When a data set has a high standard deviation value, it means there’s a lot of variability in the data. A lower standard deviation value indicates there’s less variability.
To contextualize this, imagine you are looking at sets of student test scores. If one set of scores has a high standard deviation, it tells you there’s a lot of variability in the student’s performance. On the other hand, a lower standard deviation would indicate the students were more consistent in their scores.
Here are two example data sets (encoded as R vectors) to visualize this:
scores_a <- c(98, 89, 97, 89, 88)
scores_b <- c(25, 40, 100, 77, 60)
FYI
A vector in R is the most basic data structure that stores a collection of elements of the same data type. It can contain numbers, characters, or logical values. In the above code we create numerical vectors using the built-in R function, c
(concatenate).
Skimming through these numbers, we can see there’s more variability in scores_b, so we would expect the standard deviation value for this data set to be higher than the standard deviation for scores_a.

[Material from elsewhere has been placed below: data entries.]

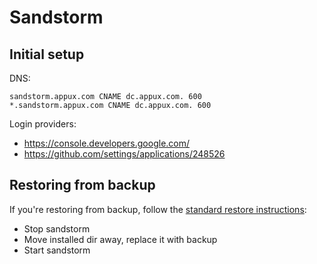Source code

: # Sandstorm

## Initial setup

DNS:

```
sandstorm.appux.com CNAME dc.appux.com. 600
*.sandstorm.appux.com CNAME dc.appux.com. 600
```

Login providers:

- https://console.developers.google.com/
- https://github.com/settings/applications/248526

## Restoring from backup

If you're restoring from backup, follow the
[standard restore instructions](https://docs.sandstorm.io/en/latest/administering/backups/):

- Stop sandstorm
- Move installed dir away, replace it with backup
- Start sandstorm
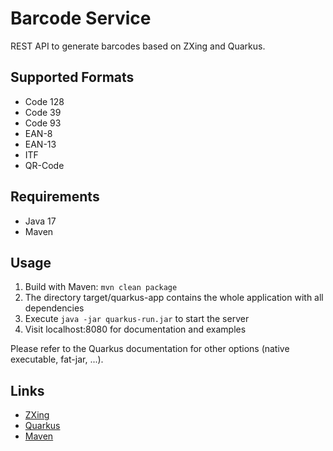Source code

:# Barcode Service
REST API to generate barcodes based on ZXing and Quarkus.

## Supported Formats
* Code 128
* Code 39
* Code 93
* EAN-8
* EAN-13
* ITF
* QR-Code

## Requirements
* Java 17
* Maven

## Usage
1. Build with Maven: ```mvn clean package```
2. The directory target/quarkus-app contains the whole application with all dependencies
3. Execute ```java -jar quarkus-run.jar``` to start the server
4. Visit localhost:8080 for documentation and examples

Please refer to the Quarkus documentation for other options (native executable, fat-jar, ...).

## Links
* [ZXing](https://github.com/zxing/zxing)
* [Quarkus](https://quarkus.io/)
* [Maven](https://maven.apache.org/)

As proof of this, let’s have R calculate the standard deviation (using the built-in sd function) and see how it reflects the variability.
scores_a <- c(98, 89, 97, 89, 88)
print(sd(scores_a)) # 4.868265
scores_b <- c(25, 40, 100, 77, 60)
print(sd(scores_b)) # 29.63613
As expected, scores_b (29.64) had a higher standard deviation compared to scores_b (4.87).
Calculating standard deviation
Now that we have a big picture understanding of standard deviation, let’s “pop the hood” and understand how it is calculated. We will show both a manual calculation and a calculation using R functionality.
Of course we could skip both these approaches and go straight to R’s built-in sd function (as demonstrated above) but the goal is to get a deeper understanding of standard deviation and also programming in R.
Manual calculation
There are two formulas for standard deviation, depending on whether your data represents a population or a sample. The formulas are nearly identical, but the sample standard deviation divides by n - 1 instead of N.
This adjustment, known as Bessel’s correction, corrects for the bias that occurs when estimating the population standard deviation from a sample. Since a sample tends to underestimate the true variability in a population, using n - 1 instead of N results in a slightly larger standard deviation, making it a more accurate estimator of the population standard deviation.
For our example, we’ll use the formula for a sample, as this is the formula R uses in the sd function.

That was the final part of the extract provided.